A mesma comparação de
desenvolvimento pode ser feita em comparação à invasão israelense de 1982,
quando os sionistas invadiram o Líbano para expulsar a Organização para a
Libertação da Palestina (OLP) do país.
Naquele momento, em
que as milícias camponesas insurgentes estavam fragmentadas e dispersas (elas
só dariam origem ao Hezbollah três anos depois, em 1985), as tropas israelenses
conseguiram penetrar até o Norte do Líbano e estabeleceram um cerco em Beirute
Oriental.
Em 2006, o Exército de
Israel mal passou do Sul do Líbano.
<><> O
fator principal
Além disso, há um
fator principal na guerra: o ser humano. O Hezbollah, além de ter desenvolvido
armas, ampliou seu recrutamento a níveis impressionantes, resultado do caráter
anti-imperialista e antissionista da guerra que trava.
A organização divide o
Sul do Líbano em três setores.
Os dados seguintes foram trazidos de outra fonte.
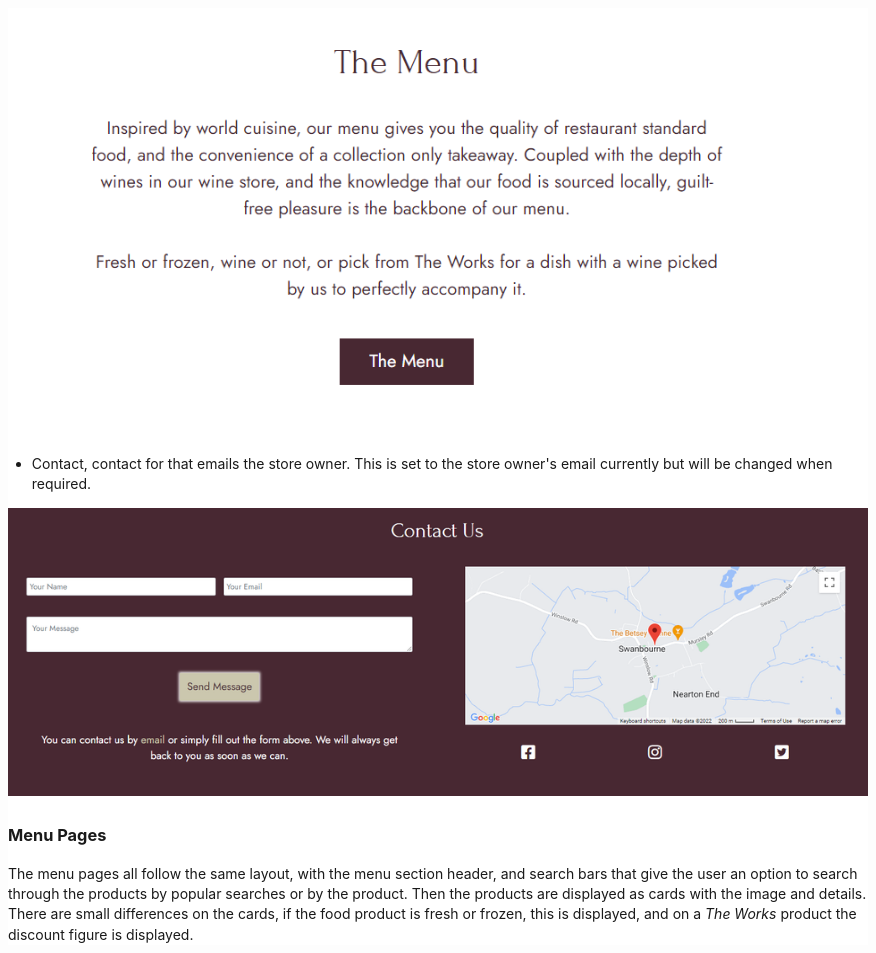 ![Menu](readme/docs/features/homepage/menu.png "Menu")

- Contact, contact for that emails the store owner. This is set to the store owner's email currently but will be changed when required.

![Contact](readme/docs/features/homepage/contact.png "Contact")

### Menu Pages

The menu pages all follow the same layout, with the menu section header, and search bars that give the user an option to search through the products by popular searches or by the product. Then the products are displayed as cards with the image and details. There are small differences on the cards, if the food product is fresh or frozen, this is displayed, and on a *The Works* product the discount figure is displayed.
Em cada setor, operam três batalhões, cada um
deles com 7 a 10 mil tropas. É um total de 70 a 80 mil tropas prontas para
combater somente no Sul do País.
O apoio ao Hezbollah
também historicamente cresceu sempre que o Líbano sofreu ataques mais violentos
de Israel. Caso emblemático foi quando o regime sionista matou mais de 100
pessoas em um bunker da ONU em Qanaa. Atualmente, a mesma regra vai se repetir.
No Sul do Líbano,
várias famílias se recusam a cumprir as exigências de evacuação emitidas pelo
Estado de Israel. Elas afirmam que o Líbano lhes pertence e que não vão
abandonar seu país, segundo notícias do Al Jazeera.
A firme resistência do
Hezbollah pode mobilizar essas massas para a guerra, assim como fez a
Resistência Nacional Palestina em Gaza.